[Opening Dataset excerpts section]
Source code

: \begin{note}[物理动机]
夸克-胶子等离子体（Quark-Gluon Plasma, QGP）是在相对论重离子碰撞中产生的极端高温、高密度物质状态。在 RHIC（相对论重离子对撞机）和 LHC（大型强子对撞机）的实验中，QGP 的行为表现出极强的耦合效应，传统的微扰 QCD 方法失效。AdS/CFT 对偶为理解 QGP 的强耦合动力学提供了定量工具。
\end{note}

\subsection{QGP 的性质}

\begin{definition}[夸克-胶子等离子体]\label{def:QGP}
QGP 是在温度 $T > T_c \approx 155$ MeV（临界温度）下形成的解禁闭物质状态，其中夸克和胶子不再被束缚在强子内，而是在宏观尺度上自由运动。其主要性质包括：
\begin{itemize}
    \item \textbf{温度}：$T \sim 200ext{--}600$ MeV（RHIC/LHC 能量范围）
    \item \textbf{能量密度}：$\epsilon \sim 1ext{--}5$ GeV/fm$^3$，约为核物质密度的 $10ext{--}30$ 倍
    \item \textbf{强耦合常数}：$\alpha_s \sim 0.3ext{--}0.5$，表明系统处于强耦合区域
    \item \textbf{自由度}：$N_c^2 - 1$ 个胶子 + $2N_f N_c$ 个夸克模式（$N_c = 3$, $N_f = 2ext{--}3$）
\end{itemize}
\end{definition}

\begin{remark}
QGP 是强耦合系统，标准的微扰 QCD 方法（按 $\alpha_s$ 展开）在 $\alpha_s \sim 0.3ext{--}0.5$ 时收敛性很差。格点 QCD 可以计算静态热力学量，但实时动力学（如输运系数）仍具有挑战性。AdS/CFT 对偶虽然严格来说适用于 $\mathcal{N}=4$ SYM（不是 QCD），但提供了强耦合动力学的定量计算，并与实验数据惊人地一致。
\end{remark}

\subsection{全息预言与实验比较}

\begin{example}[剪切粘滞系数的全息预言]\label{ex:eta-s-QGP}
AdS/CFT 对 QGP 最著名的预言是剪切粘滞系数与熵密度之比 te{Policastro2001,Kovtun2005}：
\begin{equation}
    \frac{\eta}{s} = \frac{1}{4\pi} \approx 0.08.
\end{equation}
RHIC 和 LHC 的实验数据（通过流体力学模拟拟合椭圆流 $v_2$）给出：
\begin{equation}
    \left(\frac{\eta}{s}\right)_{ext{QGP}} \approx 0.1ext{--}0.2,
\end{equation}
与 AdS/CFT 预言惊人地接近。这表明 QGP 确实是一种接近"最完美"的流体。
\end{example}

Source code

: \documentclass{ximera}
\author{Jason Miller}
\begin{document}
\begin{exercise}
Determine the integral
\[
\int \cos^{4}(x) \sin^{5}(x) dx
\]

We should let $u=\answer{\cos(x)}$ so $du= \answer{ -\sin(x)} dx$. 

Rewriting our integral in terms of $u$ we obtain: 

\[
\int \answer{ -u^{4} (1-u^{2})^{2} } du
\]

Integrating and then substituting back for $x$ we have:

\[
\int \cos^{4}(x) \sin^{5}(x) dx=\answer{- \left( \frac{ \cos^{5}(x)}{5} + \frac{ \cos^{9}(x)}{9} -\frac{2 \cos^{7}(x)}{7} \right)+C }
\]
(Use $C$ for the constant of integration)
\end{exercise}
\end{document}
[Closing Dataset excerpts section]
[Opening Dataset excerpts section]
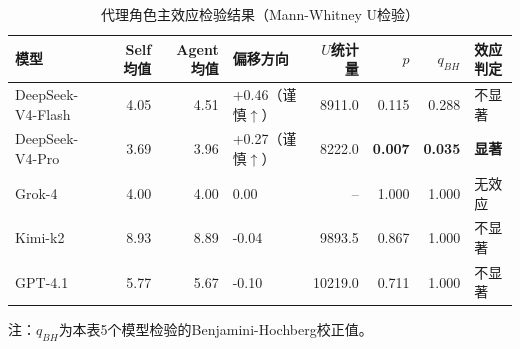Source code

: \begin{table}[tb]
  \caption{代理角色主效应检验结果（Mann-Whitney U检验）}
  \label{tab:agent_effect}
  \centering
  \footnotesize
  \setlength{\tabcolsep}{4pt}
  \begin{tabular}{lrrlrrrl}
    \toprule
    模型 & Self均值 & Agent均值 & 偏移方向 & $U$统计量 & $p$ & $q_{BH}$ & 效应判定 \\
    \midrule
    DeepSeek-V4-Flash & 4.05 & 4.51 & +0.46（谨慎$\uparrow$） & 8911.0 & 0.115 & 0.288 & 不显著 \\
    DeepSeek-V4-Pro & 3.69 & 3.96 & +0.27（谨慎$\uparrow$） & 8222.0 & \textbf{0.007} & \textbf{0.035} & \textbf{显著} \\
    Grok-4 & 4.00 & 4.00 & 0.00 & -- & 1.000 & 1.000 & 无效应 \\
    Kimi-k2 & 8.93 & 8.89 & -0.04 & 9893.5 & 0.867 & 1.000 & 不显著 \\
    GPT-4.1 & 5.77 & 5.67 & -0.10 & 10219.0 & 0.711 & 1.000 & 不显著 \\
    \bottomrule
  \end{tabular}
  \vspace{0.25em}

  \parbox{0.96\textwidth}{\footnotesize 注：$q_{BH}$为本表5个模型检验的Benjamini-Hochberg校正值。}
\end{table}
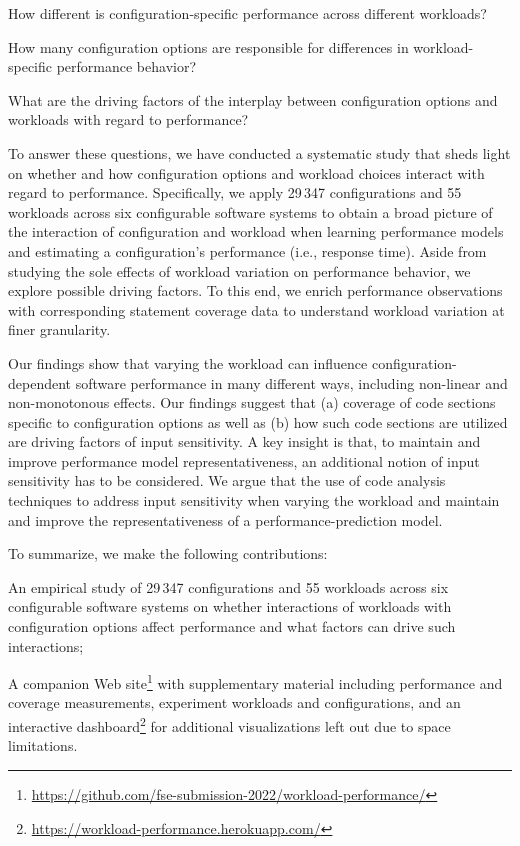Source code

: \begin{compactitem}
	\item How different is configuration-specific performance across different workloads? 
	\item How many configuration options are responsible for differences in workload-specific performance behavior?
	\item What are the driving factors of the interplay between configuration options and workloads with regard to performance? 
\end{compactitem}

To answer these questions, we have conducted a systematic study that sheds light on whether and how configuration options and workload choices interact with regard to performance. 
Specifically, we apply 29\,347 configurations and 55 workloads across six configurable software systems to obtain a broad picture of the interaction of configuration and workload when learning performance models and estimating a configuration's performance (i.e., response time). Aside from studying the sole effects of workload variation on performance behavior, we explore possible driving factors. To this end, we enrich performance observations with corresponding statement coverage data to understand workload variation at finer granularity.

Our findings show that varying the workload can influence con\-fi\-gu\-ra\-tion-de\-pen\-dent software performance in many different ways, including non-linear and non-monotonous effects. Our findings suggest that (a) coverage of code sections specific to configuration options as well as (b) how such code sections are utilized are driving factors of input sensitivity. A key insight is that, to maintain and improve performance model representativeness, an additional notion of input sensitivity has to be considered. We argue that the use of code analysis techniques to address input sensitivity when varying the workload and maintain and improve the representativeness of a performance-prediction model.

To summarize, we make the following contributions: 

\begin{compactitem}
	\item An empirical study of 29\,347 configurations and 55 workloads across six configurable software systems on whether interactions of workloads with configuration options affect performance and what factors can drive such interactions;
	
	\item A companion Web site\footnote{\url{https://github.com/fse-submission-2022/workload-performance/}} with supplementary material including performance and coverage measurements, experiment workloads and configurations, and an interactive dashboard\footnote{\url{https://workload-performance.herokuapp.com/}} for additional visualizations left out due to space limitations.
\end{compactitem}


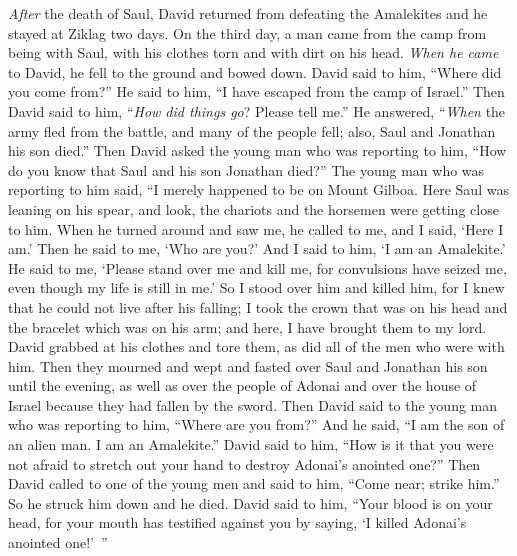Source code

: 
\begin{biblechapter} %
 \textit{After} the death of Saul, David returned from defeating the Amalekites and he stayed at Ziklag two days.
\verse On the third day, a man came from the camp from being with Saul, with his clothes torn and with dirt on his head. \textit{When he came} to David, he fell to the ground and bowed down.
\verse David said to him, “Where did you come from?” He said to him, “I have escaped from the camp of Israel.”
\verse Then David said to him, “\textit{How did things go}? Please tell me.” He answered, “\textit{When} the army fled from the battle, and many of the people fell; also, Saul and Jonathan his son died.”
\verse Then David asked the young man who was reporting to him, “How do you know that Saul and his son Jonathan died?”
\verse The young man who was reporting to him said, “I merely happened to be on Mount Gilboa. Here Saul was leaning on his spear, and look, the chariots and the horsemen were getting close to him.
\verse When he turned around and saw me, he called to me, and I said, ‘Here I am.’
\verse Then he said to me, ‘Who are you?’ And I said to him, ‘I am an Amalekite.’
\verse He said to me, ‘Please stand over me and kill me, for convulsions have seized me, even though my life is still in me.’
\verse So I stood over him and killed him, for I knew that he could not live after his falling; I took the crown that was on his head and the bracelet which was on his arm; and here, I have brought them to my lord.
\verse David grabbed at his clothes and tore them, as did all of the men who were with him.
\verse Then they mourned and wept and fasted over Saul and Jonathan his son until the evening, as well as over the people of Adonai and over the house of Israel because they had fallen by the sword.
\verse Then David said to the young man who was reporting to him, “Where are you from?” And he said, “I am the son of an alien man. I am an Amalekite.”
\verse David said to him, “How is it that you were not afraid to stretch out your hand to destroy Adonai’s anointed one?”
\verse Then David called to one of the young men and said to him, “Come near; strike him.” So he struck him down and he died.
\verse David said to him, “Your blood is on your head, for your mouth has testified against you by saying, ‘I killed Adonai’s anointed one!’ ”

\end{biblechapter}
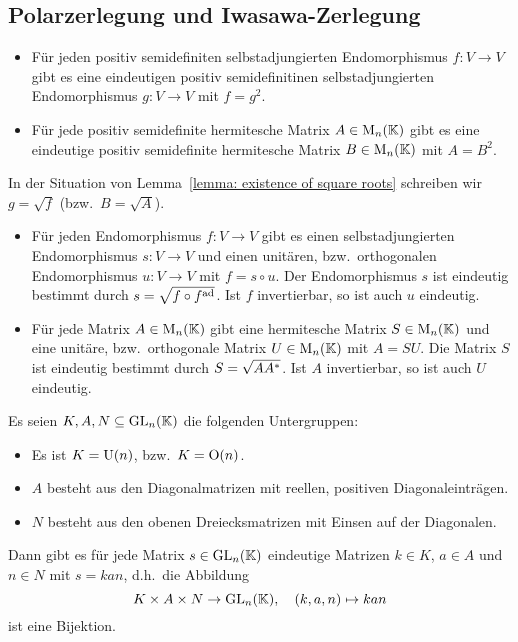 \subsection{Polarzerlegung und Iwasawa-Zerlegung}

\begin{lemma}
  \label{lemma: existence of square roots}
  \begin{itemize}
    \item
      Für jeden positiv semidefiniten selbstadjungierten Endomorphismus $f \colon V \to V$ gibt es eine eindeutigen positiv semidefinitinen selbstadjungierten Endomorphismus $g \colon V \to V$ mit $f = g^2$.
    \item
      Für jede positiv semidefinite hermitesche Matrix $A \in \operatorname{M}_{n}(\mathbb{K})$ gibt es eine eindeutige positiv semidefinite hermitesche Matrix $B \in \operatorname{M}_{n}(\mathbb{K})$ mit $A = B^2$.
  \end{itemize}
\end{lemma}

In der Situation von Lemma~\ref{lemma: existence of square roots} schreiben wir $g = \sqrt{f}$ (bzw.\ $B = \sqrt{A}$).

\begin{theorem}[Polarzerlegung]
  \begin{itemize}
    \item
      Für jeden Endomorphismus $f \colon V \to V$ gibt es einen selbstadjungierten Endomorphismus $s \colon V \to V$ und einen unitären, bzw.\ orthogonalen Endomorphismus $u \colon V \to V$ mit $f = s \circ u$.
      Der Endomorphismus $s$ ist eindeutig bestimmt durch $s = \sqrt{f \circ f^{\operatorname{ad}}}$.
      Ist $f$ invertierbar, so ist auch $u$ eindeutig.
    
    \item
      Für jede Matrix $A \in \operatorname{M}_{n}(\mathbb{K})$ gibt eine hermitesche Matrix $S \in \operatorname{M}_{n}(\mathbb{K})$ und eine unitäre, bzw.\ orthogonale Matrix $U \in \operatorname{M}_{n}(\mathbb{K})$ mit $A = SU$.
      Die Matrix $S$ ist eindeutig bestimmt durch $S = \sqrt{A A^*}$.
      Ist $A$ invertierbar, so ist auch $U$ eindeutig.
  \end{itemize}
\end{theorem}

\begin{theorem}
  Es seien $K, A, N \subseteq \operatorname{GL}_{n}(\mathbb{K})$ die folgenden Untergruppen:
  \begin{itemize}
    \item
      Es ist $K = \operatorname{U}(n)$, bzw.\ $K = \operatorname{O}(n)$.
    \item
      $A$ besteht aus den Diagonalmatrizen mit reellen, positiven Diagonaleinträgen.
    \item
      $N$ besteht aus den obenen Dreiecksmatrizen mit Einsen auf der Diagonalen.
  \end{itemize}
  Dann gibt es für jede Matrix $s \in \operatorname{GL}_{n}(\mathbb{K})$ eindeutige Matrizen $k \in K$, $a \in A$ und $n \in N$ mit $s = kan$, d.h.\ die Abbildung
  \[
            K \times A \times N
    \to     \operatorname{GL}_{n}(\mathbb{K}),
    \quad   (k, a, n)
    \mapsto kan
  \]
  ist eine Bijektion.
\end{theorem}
[Closing Dataset excerpts section]
Report every line in the data above in which the word "tabular" appears.

  \begin{tabular}{lrrlrrrl}
  \end{tabular}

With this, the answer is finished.